▸ Problem to solve
Lines to restate from the data below: from the one containing "Values to be" to the one containing "only minor revisions.", both included. Give them again exactly, and only them.

▸ Data
Segment Open

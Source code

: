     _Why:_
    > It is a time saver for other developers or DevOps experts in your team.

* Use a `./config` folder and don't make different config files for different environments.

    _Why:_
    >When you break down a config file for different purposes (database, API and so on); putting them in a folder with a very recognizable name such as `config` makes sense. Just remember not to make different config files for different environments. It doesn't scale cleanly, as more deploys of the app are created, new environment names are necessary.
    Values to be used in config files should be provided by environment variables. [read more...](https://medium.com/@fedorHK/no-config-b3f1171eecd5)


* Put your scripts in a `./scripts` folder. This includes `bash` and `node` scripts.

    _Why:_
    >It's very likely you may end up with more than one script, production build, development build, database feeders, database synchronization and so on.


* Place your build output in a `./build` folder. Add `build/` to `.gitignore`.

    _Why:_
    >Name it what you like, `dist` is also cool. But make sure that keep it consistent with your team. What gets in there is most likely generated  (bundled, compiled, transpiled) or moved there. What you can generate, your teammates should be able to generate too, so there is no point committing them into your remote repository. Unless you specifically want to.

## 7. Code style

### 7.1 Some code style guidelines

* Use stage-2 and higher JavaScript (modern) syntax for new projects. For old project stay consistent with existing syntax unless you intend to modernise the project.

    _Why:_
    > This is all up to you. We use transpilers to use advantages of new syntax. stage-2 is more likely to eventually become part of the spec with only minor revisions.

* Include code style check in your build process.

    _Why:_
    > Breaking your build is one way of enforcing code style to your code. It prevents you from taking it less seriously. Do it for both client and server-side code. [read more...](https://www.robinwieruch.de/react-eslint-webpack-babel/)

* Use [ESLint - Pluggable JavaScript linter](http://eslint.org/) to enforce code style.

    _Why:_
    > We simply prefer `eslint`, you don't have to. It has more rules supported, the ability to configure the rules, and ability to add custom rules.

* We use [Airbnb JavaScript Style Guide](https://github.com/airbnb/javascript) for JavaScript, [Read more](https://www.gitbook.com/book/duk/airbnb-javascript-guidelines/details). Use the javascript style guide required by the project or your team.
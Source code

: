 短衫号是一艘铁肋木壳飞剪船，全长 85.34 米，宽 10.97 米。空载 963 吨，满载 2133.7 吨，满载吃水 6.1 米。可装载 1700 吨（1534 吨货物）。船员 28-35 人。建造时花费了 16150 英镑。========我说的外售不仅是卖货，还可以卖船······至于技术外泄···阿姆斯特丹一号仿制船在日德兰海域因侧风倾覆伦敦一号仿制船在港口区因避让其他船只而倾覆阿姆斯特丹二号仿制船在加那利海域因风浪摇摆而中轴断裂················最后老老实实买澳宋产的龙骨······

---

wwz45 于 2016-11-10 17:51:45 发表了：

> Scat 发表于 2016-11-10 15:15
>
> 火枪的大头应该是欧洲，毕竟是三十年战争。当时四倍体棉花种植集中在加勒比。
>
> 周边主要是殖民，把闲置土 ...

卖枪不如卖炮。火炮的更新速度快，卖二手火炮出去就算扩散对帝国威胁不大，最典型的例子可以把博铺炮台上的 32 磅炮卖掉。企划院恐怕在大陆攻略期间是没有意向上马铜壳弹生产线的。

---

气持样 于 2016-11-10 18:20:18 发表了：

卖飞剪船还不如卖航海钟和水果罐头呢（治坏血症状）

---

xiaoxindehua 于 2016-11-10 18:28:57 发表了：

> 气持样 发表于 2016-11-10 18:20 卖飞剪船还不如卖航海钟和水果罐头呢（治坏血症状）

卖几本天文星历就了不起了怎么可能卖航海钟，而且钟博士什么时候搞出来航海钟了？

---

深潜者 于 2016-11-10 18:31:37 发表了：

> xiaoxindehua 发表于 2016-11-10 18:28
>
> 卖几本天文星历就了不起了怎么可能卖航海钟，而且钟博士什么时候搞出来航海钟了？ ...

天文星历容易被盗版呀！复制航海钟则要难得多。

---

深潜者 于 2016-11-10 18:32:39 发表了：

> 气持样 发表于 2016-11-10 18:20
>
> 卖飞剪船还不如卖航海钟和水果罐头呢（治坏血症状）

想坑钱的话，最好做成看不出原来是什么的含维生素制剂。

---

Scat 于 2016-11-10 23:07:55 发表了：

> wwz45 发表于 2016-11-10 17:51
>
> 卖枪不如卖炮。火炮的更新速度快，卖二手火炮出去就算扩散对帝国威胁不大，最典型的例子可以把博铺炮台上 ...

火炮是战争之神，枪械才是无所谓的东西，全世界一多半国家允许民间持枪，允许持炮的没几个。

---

Segment Closed

▸ Exercise answer
    Values to be used in config files should be provided by environment variables. [read more...](https://medium.com/@fedorHK/no-config-b3f1171eecd5)


* Put your scripts in a `./scripts` folder. This includes `bash` and `node` scripts.

    _Why:_
    >It's very likely you may end up with more than one script, production build, development build, database feeders, database synchronization and so on.


* Place your build output in a `./build` folder. Add `build/` to `.gitignore`.

    _Why:_
    >Name it what you like, `dist` is also cool. But make sure that keep it consistent with your team. What gets in there is most likely generated  (bundled, compiled, transpiled) or moved there. What you can generate, your teammates should be able to generate too, so there is no point committing them into your remote repository. Unless you specifically want to.

## 7. Code style

### 7.1 Some code style guidelines

* Use stage-2 and higher JavaScript (modern) syntax for new projects. For old project stay consistent with existing syntax unless you intend to modernise the project.

    _Why:_
    > This is all up to you. We use transpilers to use advantages of new syntax. stage-2 is more likely to eventually become part of the spec with only minor revisions.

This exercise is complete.